Facebook souhaite interdire l’anonymat sur sa plateforme et cette situation n’est pas appréciée par un régulateur allemand. Ce dernier estimait que le réseau social ne pouvait pas bannir les pseudonymes et imposer aux internautes d’utiliser leur vraie identité. La commission du Land allemand du Schleswig-Holstein avait donc proféré des menaces à l’encontre de Mark Zuckerberg et de sa société. Il demandait une amende de 20 000 euros, car le Centre Indépendant pour la Protection de la Vie Privée (ULD) estime que la loi allemande doit être appliquée.

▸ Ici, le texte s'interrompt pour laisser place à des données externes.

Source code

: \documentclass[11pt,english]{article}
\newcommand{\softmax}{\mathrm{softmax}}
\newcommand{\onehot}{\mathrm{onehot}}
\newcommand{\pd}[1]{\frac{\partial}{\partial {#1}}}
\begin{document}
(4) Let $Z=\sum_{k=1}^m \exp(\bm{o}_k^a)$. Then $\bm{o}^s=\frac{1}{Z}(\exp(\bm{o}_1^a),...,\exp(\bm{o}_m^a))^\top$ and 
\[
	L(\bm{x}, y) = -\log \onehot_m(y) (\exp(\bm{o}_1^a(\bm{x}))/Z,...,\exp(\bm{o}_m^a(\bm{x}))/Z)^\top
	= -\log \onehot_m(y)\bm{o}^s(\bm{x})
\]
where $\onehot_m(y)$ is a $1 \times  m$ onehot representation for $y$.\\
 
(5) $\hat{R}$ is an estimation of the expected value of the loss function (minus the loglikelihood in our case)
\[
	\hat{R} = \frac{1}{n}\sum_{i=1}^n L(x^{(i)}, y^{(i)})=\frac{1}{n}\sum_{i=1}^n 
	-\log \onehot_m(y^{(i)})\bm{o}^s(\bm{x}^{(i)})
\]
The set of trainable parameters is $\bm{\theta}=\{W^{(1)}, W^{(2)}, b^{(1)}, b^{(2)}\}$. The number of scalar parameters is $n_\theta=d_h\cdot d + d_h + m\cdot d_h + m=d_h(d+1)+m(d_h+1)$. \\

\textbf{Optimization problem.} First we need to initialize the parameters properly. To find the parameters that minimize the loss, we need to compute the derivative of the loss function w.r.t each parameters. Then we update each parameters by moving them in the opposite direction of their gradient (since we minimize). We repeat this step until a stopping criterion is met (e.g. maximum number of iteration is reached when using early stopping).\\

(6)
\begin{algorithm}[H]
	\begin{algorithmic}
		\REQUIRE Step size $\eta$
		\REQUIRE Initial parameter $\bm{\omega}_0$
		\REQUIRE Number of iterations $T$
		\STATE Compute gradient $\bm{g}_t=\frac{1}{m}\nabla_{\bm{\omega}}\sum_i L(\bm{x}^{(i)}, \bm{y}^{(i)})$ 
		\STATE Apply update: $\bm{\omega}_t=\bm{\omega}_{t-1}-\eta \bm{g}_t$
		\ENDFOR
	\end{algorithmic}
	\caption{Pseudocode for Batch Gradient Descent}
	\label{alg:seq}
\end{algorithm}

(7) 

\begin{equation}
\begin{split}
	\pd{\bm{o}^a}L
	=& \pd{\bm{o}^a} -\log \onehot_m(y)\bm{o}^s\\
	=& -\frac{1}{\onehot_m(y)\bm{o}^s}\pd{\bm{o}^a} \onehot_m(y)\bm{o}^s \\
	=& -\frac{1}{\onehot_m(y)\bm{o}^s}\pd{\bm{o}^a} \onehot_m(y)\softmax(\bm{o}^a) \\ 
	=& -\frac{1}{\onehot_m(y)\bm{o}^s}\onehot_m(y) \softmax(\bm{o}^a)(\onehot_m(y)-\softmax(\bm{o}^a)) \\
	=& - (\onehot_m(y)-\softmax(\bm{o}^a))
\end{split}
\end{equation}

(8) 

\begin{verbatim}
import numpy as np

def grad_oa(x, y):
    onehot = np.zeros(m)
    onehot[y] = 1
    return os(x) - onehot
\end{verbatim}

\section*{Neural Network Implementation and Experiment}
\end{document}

En effet, l’un des porte-parole de cette organisation avait indiqué à Facebook que cette pratique était inacceptable, car il « violait la législation allemande en matière de protection des données, sans qu’il n’y ait d’opposition ni de fin en vue ». Facebook ne voulait pas changer sa pratique, car le réseau social aime les données des utilisateurs. Il peut ainsi les utiliser sur sa plateforme. Mark Zuckerberg a donc décidé de contre-attaquer avec un argumentaire assez bien ficelé. Il a reconnu que l’Allemagne se positionnait en faveur de la protection des données grâce à des lois, mais la société a brandi la carte de son siège social.

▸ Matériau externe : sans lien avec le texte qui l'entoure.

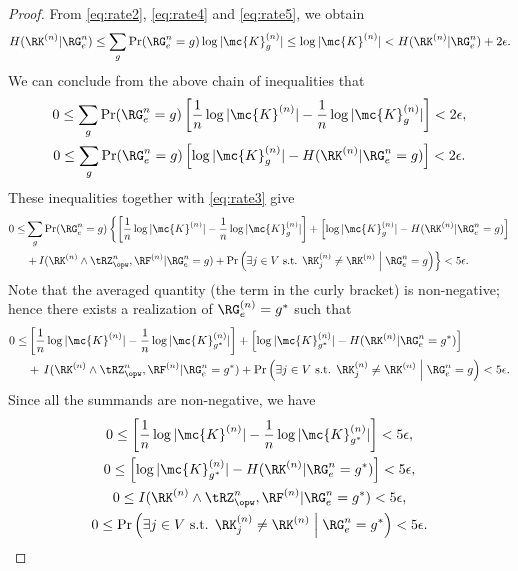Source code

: \begin{proof}
From \eqref{eq:rate2}, \eqref{eq:rate4} and \eqref{eq:rate5}, we obtain
\begin{gather*}
    H(\RK^{(n)}|\RG^n_e)\leq \sum_{g}\Pr(\RG_e^n=g) \log|\mc{K}^{(n)}_g|\leq \log|\mc{K}^{(n)}| < H(\RK^{(n)}|\RG^n_e)+2\epsilon.
\end{gather*}
We can conclude from the above chain of inequalities that 
\begin{gather*}
    0\leq \sum_{g}\Pr(\RG_e^n=g)\left[\frac{1}{n} \log|\mc{K}^{(n)}|-\frac{1}{n} \log|\mc{K}^{(n)}_g|\right]< 2\epsilon,\\
    0\leq \sum_{g}\Pr(\RG_e^n=g)\left[ \log|\mc{K}_g^{(n)}|-H(\RK^{(n)}|\RG^n_e=g)\right]< 2\epsilon.
\end{gather*}
These inequalities together with \eqref{eq:rate3} give
\begin{align*}
    0\leq &\sum_{g}\Pr(\RG_e^n=g)\left\lbrace\left[\frac{1}{n} \log|\mc{K}^{(n)}|-\frac{1}{n} \log|\mc{K}^{(n)}_g|\right]+\left[ \log|\mc{K}_g^{(n)}|-H(\RK^{(n)}|\RG^n_e=g)\right]\right. \\ &\left.+\, I(\RK^{(n)}\wedge\tRZ^n_{\opw},\RF^{(n)}|\RG^n_e=g)+\Pr\left( \exists j\in V \text{ s.t. } \RK_j^{(n)}\neq \RK^{(n)}\Bigm\vert \RG^n_e=g\right)\right\rbrace < 5\epsilon.
\end{align*}
Note that the averaged quantity (the term in the curly bracket) is non-negative; hence there exists a realization of $\RG_e^{(n)}=g^*$ such that 
\begin{align*}
    0\leq &\left[\frac{1}{n} \log|\mc{K}^{(n)}|-\frac{1}{n} \log|\mc{K}^{(n)}_{g^*}|\right]+\left[ \log|\mc{K}_{g^*}^{(n)}|-H(\RK^{(n)}|\RG^n_e={g^*})\right]\\ &+\,I(\RK^{(n)}\wedge\tRZ^n_{\opw},\RF^{(n)}|\RG^n_e={g^*})+\Pr\left( \exists j\in V \text{ s.t. } \RK_j^{(n)}\neq \RK^{(n)}\Bigm\vert \RG^n_e=g\right) < 5\epsilon.
\end{align*}
Since all the summands are non-negative, we have 
\begin{subequations}
\label{eq:rate6}
\begin{gather}
    0\leq \left[\frac{1}{n} \log|\mc{K}^{(n)}|-\frac{1}{n} \log|\mc{K}^{(n)}_{g^*}|\right]< 5\epsilon,\label{eq:rate7}\\
    0\leq \left[ \log|\mc{K}_{g^*}^{(n)}|-H(\RK^{(n)}|\RG^n_e={g^*})\right]< 5\epsilon,\label{eq:rate8}\\ 
    0\leq I(\RK^{(n)}\wedge\tRZ^n_{\opw},\RF^{(n)}|\RG^n_e={g^*}) < 5\epsilon,\label{eq:rate9}\\
    0\leq \Pr\left( \exists j\in V \text{ s.t. } \RK_j^{(n)}\neq \RK^{(n)}\Bigm\vert \RG^n_e=g^*\right) < 5\epsilon\label{eq:rate10}.

\end{gather}
\end{subequations}
\end{proof}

Facebook remporte la bataille

En effet, Facebook est installé en Irlande et non en Allemagne. Mark Zuckerberg doit donc se plier à la loi irlandaise qui ne rejoint pas celle de l’Allemagne. Devant le tribunal, la situation a donc été positive pour Facebook. L’AFP a retranscrit les paroles de ce tribunal administratif, la loi de ce pays ne peut pas être appliquée, car « l’enregistrement et le traitement des données personnelles sont effectués par une filiale se situant dans un pays membre de l’Union européenne ». Le réseau social a donc la possibilité d’exiger que les utilisateurs donnent leur véritable identité. Facebook a également le droit de suspendre un compte si la société estime que les données transmises ne sont pas exactes.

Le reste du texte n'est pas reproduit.